Scan the records for lines with the word "proposition", and copy every such line.
DATA IN THIS EXERCISE START
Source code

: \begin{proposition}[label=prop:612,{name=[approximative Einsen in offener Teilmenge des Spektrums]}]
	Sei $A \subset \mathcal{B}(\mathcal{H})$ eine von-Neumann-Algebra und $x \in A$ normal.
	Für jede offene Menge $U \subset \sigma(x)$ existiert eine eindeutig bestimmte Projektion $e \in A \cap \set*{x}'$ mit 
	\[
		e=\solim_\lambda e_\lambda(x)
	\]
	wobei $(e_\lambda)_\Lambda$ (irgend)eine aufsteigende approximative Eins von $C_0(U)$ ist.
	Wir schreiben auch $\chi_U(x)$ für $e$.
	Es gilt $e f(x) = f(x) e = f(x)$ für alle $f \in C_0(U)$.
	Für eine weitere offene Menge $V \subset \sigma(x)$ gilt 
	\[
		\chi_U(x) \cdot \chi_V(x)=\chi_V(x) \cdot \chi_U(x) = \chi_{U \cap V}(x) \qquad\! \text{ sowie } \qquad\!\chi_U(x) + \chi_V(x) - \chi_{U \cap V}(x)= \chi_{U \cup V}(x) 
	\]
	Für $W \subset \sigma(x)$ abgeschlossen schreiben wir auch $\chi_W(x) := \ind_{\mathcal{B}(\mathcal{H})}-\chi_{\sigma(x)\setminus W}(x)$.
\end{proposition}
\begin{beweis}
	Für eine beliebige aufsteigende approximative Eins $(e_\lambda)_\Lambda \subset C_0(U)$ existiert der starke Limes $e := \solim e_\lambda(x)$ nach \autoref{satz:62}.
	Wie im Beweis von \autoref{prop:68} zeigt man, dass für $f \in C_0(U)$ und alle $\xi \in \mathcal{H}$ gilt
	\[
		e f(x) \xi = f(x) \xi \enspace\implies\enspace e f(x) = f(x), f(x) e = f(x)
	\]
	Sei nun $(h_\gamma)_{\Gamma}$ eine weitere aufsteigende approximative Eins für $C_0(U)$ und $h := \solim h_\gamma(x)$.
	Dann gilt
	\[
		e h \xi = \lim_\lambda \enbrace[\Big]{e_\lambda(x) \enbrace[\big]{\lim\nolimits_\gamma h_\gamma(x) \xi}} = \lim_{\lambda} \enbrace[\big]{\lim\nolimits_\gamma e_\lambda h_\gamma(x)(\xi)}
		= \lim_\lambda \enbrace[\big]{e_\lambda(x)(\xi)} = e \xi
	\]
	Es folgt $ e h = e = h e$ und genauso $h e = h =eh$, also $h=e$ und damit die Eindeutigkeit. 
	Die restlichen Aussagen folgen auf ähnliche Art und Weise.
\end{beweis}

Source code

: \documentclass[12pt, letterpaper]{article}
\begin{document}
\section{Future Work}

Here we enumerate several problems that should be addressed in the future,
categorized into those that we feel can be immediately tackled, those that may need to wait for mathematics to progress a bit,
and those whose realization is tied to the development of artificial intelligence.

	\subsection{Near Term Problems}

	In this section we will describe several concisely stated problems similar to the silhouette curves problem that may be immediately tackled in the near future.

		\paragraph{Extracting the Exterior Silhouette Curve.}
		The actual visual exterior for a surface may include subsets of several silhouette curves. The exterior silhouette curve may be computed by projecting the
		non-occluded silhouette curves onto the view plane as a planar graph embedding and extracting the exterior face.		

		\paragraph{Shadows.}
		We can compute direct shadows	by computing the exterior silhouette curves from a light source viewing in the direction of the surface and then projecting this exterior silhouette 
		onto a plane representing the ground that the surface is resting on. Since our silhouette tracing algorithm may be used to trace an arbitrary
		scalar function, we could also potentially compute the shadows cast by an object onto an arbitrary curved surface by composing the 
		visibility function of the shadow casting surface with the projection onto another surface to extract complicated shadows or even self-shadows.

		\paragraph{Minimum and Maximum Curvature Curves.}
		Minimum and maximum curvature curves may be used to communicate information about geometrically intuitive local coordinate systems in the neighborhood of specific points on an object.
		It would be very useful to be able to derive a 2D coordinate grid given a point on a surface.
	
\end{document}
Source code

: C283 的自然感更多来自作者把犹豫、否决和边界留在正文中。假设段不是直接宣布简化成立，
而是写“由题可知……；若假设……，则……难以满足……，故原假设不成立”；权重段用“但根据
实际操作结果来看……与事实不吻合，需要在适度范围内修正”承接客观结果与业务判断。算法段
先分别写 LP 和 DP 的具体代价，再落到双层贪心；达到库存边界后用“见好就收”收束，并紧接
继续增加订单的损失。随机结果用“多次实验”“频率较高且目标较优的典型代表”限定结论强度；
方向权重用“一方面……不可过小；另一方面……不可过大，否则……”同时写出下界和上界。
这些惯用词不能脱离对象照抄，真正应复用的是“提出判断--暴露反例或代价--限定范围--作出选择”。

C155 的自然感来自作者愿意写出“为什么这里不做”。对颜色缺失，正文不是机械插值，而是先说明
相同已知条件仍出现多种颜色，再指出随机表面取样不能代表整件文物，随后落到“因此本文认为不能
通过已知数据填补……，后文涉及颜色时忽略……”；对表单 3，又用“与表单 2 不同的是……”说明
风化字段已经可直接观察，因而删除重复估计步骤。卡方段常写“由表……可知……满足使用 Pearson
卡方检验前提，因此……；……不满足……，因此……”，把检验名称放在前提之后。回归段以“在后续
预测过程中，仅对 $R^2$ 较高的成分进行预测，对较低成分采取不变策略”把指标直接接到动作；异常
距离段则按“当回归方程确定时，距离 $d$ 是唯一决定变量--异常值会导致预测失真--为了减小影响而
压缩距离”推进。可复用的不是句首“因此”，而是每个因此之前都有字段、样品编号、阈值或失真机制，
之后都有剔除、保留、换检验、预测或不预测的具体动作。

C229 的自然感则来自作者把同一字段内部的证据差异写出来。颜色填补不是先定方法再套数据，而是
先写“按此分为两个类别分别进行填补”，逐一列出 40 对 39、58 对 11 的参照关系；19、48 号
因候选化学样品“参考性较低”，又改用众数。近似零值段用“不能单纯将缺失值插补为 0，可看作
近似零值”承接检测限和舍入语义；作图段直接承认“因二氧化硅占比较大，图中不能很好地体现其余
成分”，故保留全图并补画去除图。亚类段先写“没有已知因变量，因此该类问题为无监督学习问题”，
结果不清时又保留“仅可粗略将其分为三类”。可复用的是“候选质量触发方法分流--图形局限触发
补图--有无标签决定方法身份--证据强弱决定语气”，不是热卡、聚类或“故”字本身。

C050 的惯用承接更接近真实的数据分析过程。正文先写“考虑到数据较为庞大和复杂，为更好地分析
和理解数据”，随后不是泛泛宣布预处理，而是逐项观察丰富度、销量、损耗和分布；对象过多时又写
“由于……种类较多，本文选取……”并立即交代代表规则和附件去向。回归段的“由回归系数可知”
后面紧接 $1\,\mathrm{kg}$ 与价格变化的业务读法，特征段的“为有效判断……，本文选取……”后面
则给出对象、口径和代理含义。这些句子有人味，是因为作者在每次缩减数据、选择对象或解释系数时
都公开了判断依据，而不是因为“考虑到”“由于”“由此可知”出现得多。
DATA IN THIS EXERCISE END
__WRITTEN ANSWER__.
: \begin{proposition}[label=prop:612,{name=[approximative Einsen in offener Teilmenge des Spektrums]}]
\end{proposition}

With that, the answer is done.